WHAT THE TASK ASKS — For every line in the records that has the word "size", make a copy.

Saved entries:
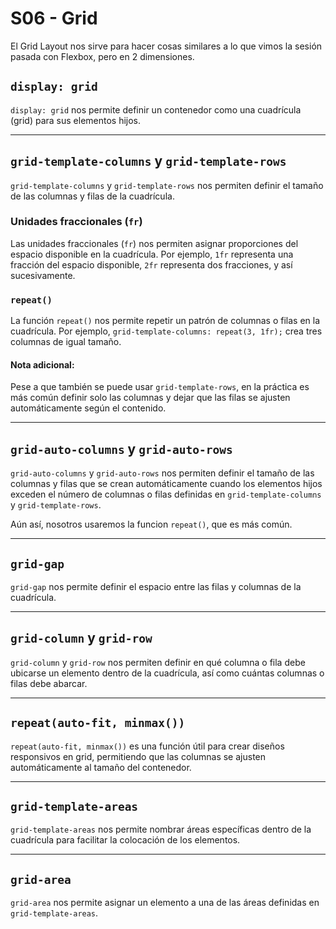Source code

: # S06 - Grid

El Grid Layout nos sirve para hacer cosas similares a lo que vimos la sesión pasada con Flexbox, pero en 2 dimensiones.

## `display: grid`

`display: grid` nos permite definir un contenedor como una cuadrícula (grid) para sus elementos hijos.

---

## `grid-template-columns` y `grid-template-rows`

`grid-template-columns` y `grid-template-rows` nos permiten definir el tamaño de las columnas y filas de la cuadrícula.

### Unidades fraccionales (`fr`)

Las unidades fraccionales (`fr`) nos permiten asignar proporciones del espacio disponible en la cuadrícula. Por ejemplo, `1fr` representa una fracción del espacio disponible, `2fr` representa dos fracciones, y así sucesivamente.

### `repeat()`

La función `repeat()` nos permite repetir un patrón de columnas o filas en la cuadrícula. Por ejemplo, `grid-template-columns: repeat(3, 1fr);` crea tres columnas de igual tamaño.

#### Nota adicional:

Pese a que también se puede usar `grid-template-rows`, en la práctica es más común definir solo las columnas y dejar que las filas se ajusten automáticamente según el contenido.

---

## `grid-auto-columns` y `grid-auto-rows`

`grid-auto-columns` y `grid-auto-rows` nos permiten definir el tamaño de las columnas y filas que se crean automáticamente cuando los elementos hijos exceden el número de columnas o filas definidas en `grid-template-columns` y `grid-template-rows`.

Aún así, nosotros usaremos la funcion `repeat()`, que es más común.

---

## `grid-gap`

`grid-gap` nos permite definir el espacio entre las filas y columnas de la cuadrícula.

---

## `grid-column` y `grid-row`

`grid-column` y `grid-row` nos permiten definir en qué columna o fila debe ubicarse un elemento dentro de la cuadrícula, así como cuántas columnas o filas debe abarcar.

---

## `repeat(auto-fit, minmax())`

`repeat(auto-fit, minmax())` es una función útil para crear diseños responsivos en grid, permitiendo que las columnas se ajusten automáticamente al tamaño del contenedor.

---

## `grid-template-areas`

`grid-template-areas` nos permite nombrar áreas específicas dentro de la cuadrícula para facilitar la colocación de los elementos.

---

## `grid-area`

`grid-area` nos permite asignar un elemento a una de las áreas definidas en `grid-template-areas`.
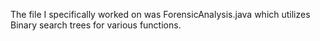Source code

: The file I specifically worked on was ForensicAnalysis.java which utilizes Binary search trees for various functions.
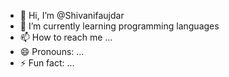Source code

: - 👋 Hi, I’m @Shivanifaujdar
- 🌱 I’m currently learning programming languages 
- 📫 How to reach me ...
- 😄 Pronouns: ...
- ⚡ Fun fact: ...

<!---
Shivanifaujdar/Shivanifaujdar is a ✨ special ✨ repository because its `README.md` (this file) appears on your GitHub profile.
You can click the Preview link to take a look at your changes.
--->
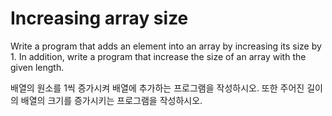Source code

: # Increasing array size

Write a program that adds an element into an array by increasing its size by 1. In addition, write a program that increase the size of an array with the given length.

배열의 원소를 1씩 증가시켜 배열에 추가하는 프로그램을 작성하시오. 또한 주어진 길이의 배열의 크기를 증가시키는 프로그램을 작성하시오.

SOLUTION —
: # Increasing array size
Write a program that adds an element into an array by increasing its size by 1. In addition, write a program that increase the size of an array with the given length.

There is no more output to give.